Second Opinion Matters: Towards Adaptive Clinical AI via the Consensus of Expert Model Ensemble
Amit Kumthekar, Zion Tilley, Henry Duong, Bhargav Patel, Michael Magnoli, Ahmed Omar, Ahmed Nasser, Chaitanya Gharpure, Yevgen Reztzov

TL;DR
This paper introduces the Consensus Mechanism, an ensemble of specialized medical expert models, to improve clinical decision-making with adaptive, robust, and cost-effective AI systems evaluated across multiple medical benchmarks.
Contribution
The paper proposes a novel ensemble framework mimicking clinical decision processes, enhancing adaptability and accuracy over single-model approaches in medical AI applications.
Findings
Achieved 61.0% accuracy on MedXpertQA, outperforming O3 and Gemini 2.5 Pro.
Improved accuracy on MedQA and MedMCQA benchmarks by 3.4% and 9.1%.
Enhanced differential diagnosis recall, precision, and top-1 accuracy.
Abstract
Despite the growing clinical adoption of large language models (LLMs), current approaches heavily rely on single model architectures.

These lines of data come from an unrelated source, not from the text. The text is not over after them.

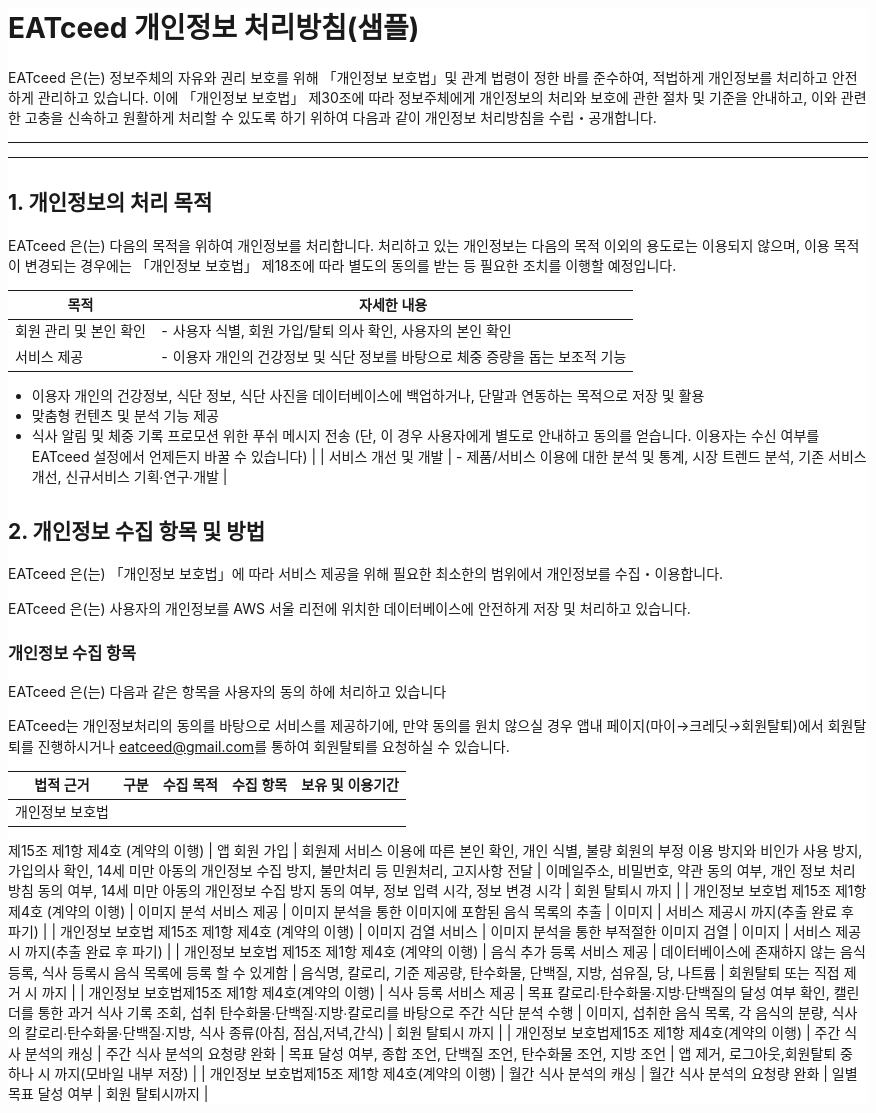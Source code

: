 # EATceed 개인정보 처리방침(샘플)

EATceed 은(는) 정보주체의 자유와 권리 보호를 위해 「개인정보 보호법」및 관계 법령이 정한 바를 준수하여, 적법하게 개인정보를 처리하고 안전하게 관리하고 있습니다. 이에 「개인정보 보호법」 제30조에 따라 정보주체에게 개인정보의 처리와 보호에 관한 절차 및 기준을 안내하고, 이와 관련한 고충을 신속하고 원활하게 처리할 수 있도록 하기 위하여 다음과 같이 개인정보 처리방침을 수립・공개합니다.

---

---

## 1. 개인정보의 처리 목적

EATceed 은(는) 다음의 목적을 위하여 개인정보를 처리합니다. 처리하고 있는 개인정보는 다음의 목적 이외의 용도로는 이용되지 않으며, 이용 목적이 변경되는 경우에는 「개인정보 보호법」 제18조에 따라 별도의 동의를 받는 등 필요한 조치를 이행할 예정입니다.

| 목적 | 자세한 내용 |
| --- | --- |
| 회원 관리 및 본인 확인 | - 사용자 식별, 회원 가입/탈퇴 의사 확인, 사용자의 본인 확인 |
| 서비스 제공 | - 이용자 개인의 건강정보 및 식단 정보를 바탕으로 체중 증량을 돕는 보조적 기능
- 이용자 개인의 건강정보, 식단 정보, 식단 사진을 데이터베이스에 백업하거나, 단말과 연동하는 목적으로 저장 및 활용
- 맞춤형 컨텐츠 및 분석 기능 제공
- 식사 알림 및 체중 기록 프로모션 위한 푸쉬 메시지 전송 (단, 이 경우 사용자에게 별도로 안내하고 동의를 얻습니다. 이용자는 수신 여부를 EATceed 설정에서 언제든지 바꿀 수 있습니다) |
| 서비스 개선 및 개발 | - 제품/서비스 이용에 대한 분석 및 통계, 시장 트렌드 분석, 기존 서비스 개선, 신규서비스 기획∙연구∙개발 |

## 2. 개인정보 수집 항목 및 방법

EATceed 은(는) 「개인정보 보호법」에 따라 서비스 제공을 위해 필요한 최소한의 범위에서 개인정보를 수집・이용합니다.

EATceed 은(는) 사용자의 개인정보를 AWS 서울 리전에 위치한 데이터베이스에 안전하게 저장 및 처리하고 있습니다.

### 개인정보 수집 항목

EATceed 은(는) 다음과 같은 항목을 사용자의 동의 하에 처리하고 있습니다

EATceed는 개인정보처리의 동의를 바탕으로 서비스를 제공하기에, 만약 동의를 원치 않으실 경우 앱내 페이지(마이→크레딧→회원탈퇴)에서 회원탈퇴를 진행하시거나  [eatceed@gmail.com](mailto:eatceed@gmail.com)를 통하여 회원탈퇴를 요청하실 수 있습니다.

| 법적 근거 | 구분 | 수집 목적 | 수집 항목 | 보유 및 이용기간 |
| --- | --- | --- | --- | --- |
| 개인정보 보호법
제15조 제1항 제4호
(계약의 이행) | 앱 회원 가입 | 회원제 서비스 이용에 따른 본인 확인, 개인 식별, 불량 회원의 부정 이용 방지와 비인가 사용 방지, 가입의사 확인, 14세 미만 아동의 개인정보 수집 방지, 불만처리 등 민원처리, 고지사항 전달 | 이메일주소, 비밀번호, 약관 동의 여부, 개인 정보 처리방침 동의 여부, 14세 미만 아동의 개인정보 수집 방지 동의 여부, 정보 입력 시각, 정보 변경 시각 | 회원 탈퇴시 까지 |
| 개인정보 보호법
제15조 제1항 제4호
(계약의 이행) | 이미지 분석 서비스 제공 | 이미지 분석을 통한 이미지에 포함된 음식 목록의 추출 | 이미지 | 서비스 제공시 까지(추출 완료 후 파기) |
| 개인정보 보호법
제15조 제1항 제4호
(계약의 이행) | 이미지 검열 서비스 | 이미지 분석을 통한 부적절한 이미지 검열 | 이미지 | 서비스 제공시 까지(추출 완료 후 파기) |
| 개인정보 보호법
제15조 제1항 제4호
(계약의 이행) | 음식 추가 등록 서비스 제공 | 데이터베이스에 존재하지 않는 음식 등록, 식사 등록시 음식 목록에 등록 할 수 있게함 | 음식명, 칼로리, 기준 제공량, 탄수화물, 단백질, 지방, 섬유질, 당, 나트륨 | 회원탈퇴 또는 직접 제거 시 까지 |
| 개인정보 보호법제15조 제1항 제4호(계약의 이행) | 식사 등록 서비스 제공 | 목표 칼로리∙탄수화물∙지방∙단백질의 달성 여부 확인, 캘린더를 통한 과거 식사 기록 조회, 섭취 탄수화물∙단백질∙지방∙칼로리를 바탕으로 주간 식단 분석 수행 | 이미지, 섭취한 음식 목록, 각 음식의 분량, 식사의 칼로리∙탄수화물∙단백질∙지방, 식사 종류(아침, 점심,저녁,간식) | 회원 탈퇴시 까지 |
| 개인정보 보호법제15조 제1항 제4호(계약의 이행) | 주간 식사 분석의 캐싱 | 주간 식사 분석의 요청량 완화 | 목표 달성 여부, 종합 조언, 단백질 조언, 탄수화물 조언, 지방 조언 | 앱 제거, 로그아웃,회원탈퇴 중 하나 시 까지(모바일 내부 저장) |
| 개인정보 보호법제15조 제1항 제4호(계약의 이행) | 월간 식사 분석의 캐싱 | 월간 식사 분석의 요청량 완화 | 일별 목표 달성 여부 | 회원 탈퇴시까지 |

To overcome risks of obsolescence and rigid dependence on single model systems, we present a novel framework, termed the Consensus Mechanism. Mimicking clinical triage and multidisciplinary clinical decision-making, the Consensus Mechanism implements an ensemble of specialized medical expert agents enabling improved clinical decision making while maintaining robust adaptability. This architecture enables the Consensus Mechanism to be optimized for cost, latency, or performance, purely based on its interior model configuration. To rigorously evaluate the Consensus Mechanism, we employed three medical evaluation benchmarks: MedMCQA, MedQA, and MedXpertQA Text, and the differential diagnosis dataset, DDX+. On MedXpertQA, the Consensus Mechanism achieved an…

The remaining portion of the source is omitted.